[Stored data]
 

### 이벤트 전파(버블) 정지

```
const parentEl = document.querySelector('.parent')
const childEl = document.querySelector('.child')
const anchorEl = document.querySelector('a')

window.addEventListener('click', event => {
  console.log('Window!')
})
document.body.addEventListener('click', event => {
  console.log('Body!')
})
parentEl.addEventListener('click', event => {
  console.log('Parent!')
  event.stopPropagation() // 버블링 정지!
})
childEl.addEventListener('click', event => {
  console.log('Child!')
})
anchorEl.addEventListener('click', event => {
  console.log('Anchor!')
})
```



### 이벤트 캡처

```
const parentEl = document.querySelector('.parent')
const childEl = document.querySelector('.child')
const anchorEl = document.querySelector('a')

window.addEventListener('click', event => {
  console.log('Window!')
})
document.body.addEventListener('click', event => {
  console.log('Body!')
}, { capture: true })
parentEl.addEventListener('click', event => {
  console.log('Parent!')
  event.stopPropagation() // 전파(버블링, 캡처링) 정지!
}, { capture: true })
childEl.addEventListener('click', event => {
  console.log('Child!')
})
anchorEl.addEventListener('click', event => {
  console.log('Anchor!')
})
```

PROBLEM DETAILS
Please reproduce each entry exactly as it appears.

FINISHED EXERCISE
### 이벤트 전파(버블) 정지

```
const parentEl = document.querySelector('.parent')
const childEl = document.querySelector('.child')
const anchorEl = document.querySelector('a')

window.addEventListener('click', event => {
  console.log('Window!')
})
document.body.addEventListener('click', event => {
  console.log('Body!')
})
parentEl.addEventListener('click', event => {
  console.log('Parent!')
  event.stopPropagation() // 버블링 정지!
})
childEl.addEventListener('click', event => {
  console.log('Child!')
})
anchorEl.addEventListener('click', event => {
  console.log('Anchor!')
})
```



### 이벤트 캡처

```
const parentEl = document.querySelector('.parent')
const childEl = document.querySelector('.child')
const anchorEl = document.querySelector('a')

window.addEventListener('click', event => {
  console.log('Window!')
})
document.body.addEventListener('click', event => {
  console.log('Body!')
}, { capture: true })
parentEl.addEventListener('click', event => {
  console.log('Parent!')
  event.stopPropagation() // 전파(버블링, 캡처링) 정지!
}, { capture: true })
childEl.addEventListener('click', event => {
  console.log('Child!')
})
anchorEl.addEventListener('click', event => {
  console.log('Anchor!')
})
```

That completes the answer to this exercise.